--- RECORDS FOR PROCESSING Enclosed Below ---

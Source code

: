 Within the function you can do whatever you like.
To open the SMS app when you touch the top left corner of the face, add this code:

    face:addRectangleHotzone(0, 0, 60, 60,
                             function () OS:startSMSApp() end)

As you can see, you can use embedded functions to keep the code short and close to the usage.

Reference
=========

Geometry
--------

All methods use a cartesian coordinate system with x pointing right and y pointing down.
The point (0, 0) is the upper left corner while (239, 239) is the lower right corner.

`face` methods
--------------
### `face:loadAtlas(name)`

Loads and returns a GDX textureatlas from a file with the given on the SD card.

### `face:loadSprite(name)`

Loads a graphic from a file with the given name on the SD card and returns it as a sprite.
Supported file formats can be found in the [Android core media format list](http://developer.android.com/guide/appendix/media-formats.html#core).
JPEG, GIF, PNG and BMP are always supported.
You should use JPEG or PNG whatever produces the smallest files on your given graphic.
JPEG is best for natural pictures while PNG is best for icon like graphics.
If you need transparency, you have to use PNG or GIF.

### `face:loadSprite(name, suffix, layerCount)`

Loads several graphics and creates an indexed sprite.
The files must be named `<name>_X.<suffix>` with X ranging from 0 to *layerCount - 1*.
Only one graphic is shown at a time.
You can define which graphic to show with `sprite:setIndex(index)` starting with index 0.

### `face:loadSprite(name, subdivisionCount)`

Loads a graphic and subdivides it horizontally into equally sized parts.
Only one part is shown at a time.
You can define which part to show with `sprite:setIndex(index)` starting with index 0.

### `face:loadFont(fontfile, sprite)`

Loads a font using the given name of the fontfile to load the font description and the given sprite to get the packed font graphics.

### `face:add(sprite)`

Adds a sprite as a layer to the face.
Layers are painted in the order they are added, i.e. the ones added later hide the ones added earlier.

--- End of Enclosed RECORDS FOR PROCESSING ---

» **WORK ORDER**
Report every line of the data above that contains the string "code" by copying it in full.

» **ANSWER**
Source code
To open the SMS app when you touch the top left corner of the face, add this code:
As you can see, you can use embedded functions to keep the code short and close to the usage.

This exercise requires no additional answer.